• _AIM OF THE TASK_:
Below is a listing from which only part is wanted; return exactly the lines from the one with "- [ ] Test webhook verification" up to and including the one with "1. **AI Message".

• _EXTRACTED ENTRIES_:
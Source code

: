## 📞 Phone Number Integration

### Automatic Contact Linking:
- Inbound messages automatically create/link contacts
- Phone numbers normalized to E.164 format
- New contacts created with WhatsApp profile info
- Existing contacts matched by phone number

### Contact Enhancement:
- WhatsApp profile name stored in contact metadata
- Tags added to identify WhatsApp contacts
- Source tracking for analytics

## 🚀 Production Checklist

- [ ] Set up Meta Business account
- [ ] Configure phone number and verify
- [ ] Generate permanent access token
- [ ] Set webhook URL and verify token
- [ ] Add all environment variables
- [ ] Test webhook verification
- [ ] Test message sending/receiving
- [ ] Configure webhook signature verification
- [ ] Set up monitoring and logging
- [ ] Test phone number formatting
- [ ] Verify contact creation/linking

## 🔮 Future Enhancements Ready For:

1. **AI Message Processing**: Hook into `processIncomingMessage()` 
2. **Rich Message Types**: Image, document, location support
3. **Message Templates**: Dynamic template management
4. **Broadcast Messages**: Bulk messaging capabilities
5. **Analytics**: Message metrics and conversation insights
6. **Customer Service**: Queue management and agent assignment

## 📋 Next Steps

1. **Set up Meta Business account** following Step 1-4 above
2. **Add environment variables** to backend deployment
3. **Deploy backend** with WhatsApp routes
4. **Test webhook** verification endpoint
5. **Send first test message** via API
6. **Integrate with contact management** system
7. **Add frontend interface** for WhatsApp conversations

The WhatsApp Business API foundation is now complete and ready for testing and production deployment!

* * *

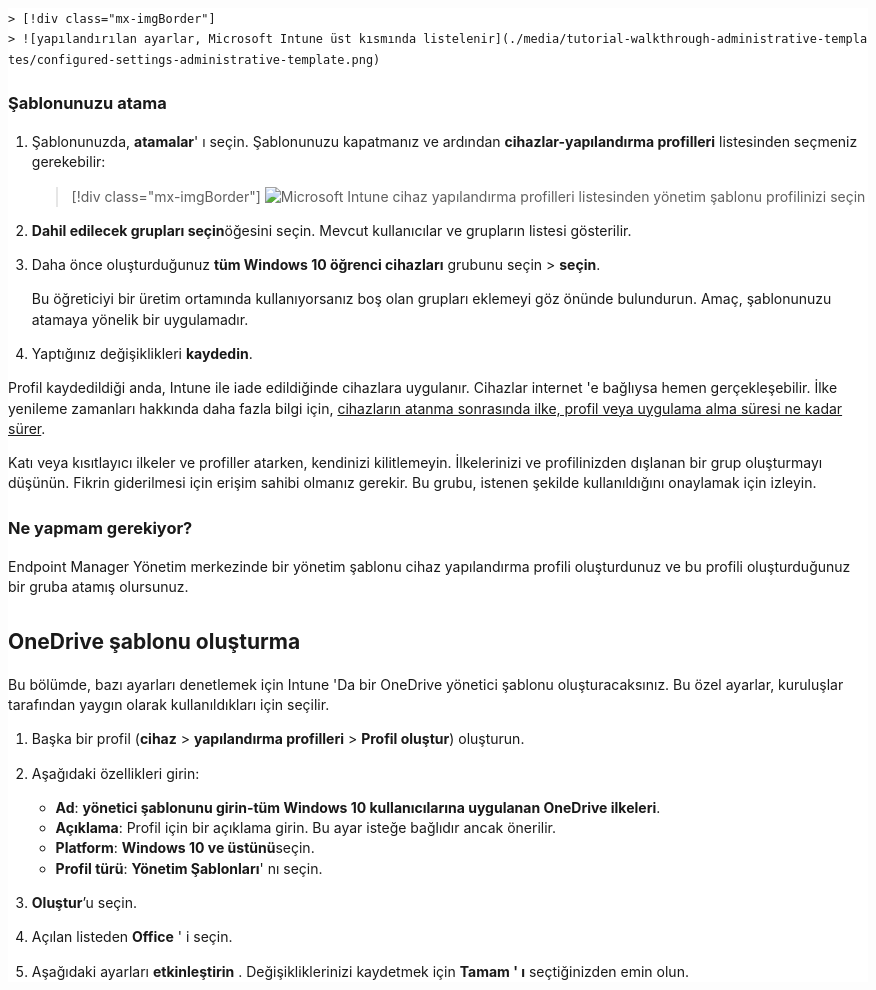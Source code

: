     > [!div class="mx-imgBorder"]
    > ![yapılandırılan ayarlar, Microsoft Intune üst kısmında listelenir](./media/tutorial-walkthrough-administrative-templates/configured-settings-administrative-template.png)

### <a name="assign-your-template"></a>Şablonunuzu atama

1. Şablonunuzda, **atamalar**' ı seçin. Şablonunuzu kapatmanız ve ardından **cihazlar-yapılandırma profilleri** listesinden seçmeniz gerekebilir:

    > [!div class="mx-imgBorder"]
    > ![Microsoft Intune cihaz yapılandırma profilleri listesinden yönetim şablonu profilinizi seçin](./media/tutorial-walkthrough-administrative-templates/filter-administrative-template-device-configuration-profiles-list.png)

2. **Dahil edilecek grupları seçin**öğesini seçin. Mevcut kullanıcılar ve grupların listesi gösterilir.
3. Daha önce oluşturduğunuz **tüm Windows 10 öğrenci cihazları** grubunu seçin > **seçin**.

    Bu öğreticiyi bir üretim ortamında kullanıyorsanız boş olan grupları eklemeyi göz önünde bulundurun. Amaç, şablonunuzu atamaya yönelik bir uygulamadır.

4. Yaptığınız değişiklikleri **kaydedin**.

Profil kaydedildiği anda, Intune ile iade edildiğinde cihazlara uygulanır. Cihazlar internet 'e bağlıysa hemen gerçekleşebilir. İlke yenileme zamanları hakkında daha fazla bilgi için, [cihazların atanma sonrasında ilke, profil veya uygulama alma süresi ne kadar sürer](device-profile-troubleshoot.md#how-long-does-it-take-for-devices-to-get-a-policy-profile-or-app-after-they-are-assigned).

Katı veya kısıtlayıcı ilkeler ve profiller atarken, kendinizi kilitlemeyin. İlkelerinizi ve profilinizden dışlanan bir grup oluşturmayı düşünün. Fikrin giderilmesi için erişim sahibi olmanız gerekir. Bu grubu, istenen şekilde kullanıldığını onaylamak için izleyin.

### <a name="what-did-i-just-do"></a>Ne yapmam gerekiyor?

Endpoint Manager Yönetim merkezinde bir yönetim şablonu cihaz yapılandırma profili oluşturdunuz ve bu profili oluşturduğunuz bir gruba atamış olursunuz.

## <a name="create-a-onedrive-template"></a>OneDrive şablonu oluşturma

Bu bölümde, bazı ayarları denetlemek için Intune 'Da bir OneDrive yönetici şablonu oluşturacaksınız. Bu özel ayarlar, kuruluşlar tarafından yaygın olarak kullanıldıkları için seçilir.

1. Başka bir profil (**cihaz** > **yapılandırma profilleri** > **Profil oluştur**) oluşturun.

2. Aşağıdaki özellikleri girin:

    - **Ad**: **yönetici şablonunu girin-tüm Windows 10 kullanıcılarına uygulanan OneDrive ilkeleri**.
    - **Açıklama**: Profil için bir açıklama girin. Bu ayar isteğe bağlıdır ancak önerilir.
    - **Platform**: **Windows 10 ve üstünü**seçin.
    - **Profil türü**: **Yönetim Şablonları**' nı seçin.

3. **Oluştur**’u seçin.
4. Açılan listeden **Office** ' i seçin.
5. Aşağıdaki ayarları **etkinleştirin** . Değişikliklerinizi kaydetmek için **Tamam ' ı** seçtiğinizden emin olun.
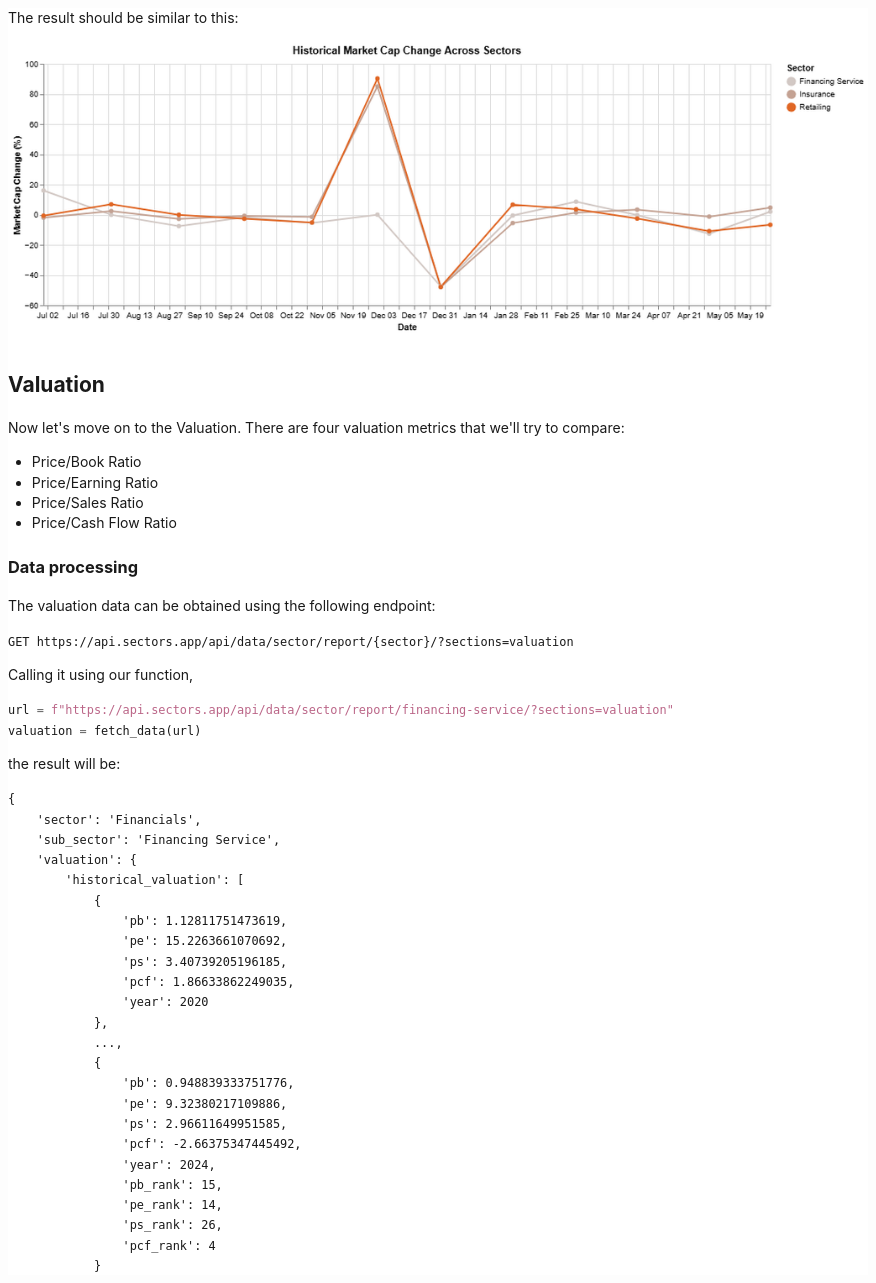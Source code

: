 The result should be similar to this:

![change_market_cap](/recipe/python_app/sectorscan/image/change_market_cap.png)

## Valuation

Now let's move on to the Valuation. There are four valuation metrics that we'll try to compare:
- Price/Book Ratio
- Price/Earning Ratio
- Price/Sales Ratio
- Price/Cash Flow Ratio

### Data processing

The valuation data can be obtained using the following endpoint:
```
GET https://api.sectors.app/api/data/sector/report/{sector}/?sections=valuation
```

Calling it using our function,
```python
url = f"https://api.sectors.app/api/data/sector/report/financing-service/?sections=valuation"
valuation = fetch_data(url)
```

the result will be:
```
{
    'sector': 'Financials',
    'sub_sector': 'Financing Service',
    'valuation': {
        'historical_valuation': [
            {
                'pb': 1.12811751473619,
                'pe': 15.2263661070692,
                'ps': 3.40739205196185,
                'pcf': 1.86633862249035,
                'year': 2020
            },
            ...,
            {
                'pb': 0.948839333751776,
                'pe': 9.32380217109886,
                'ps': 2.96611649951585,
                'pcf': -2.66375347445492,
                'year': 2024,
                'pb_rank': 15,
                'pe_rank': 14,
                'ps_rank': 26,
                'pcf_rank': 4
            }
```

• _WRITTEN RESPONSE_:
- [ ] Test webhook verification
- [ ] Test message sending/receiving
- [ ] Configure webhook signature verification
- [ ] Set up monitoring and logging
- [ ] Test phone number formatting
- [ ] Verify contact creation/linking

## 🔮 Future Enhancements Ready For:

1. **AI Message Processing**: Hook into `processIncomingMessage()` 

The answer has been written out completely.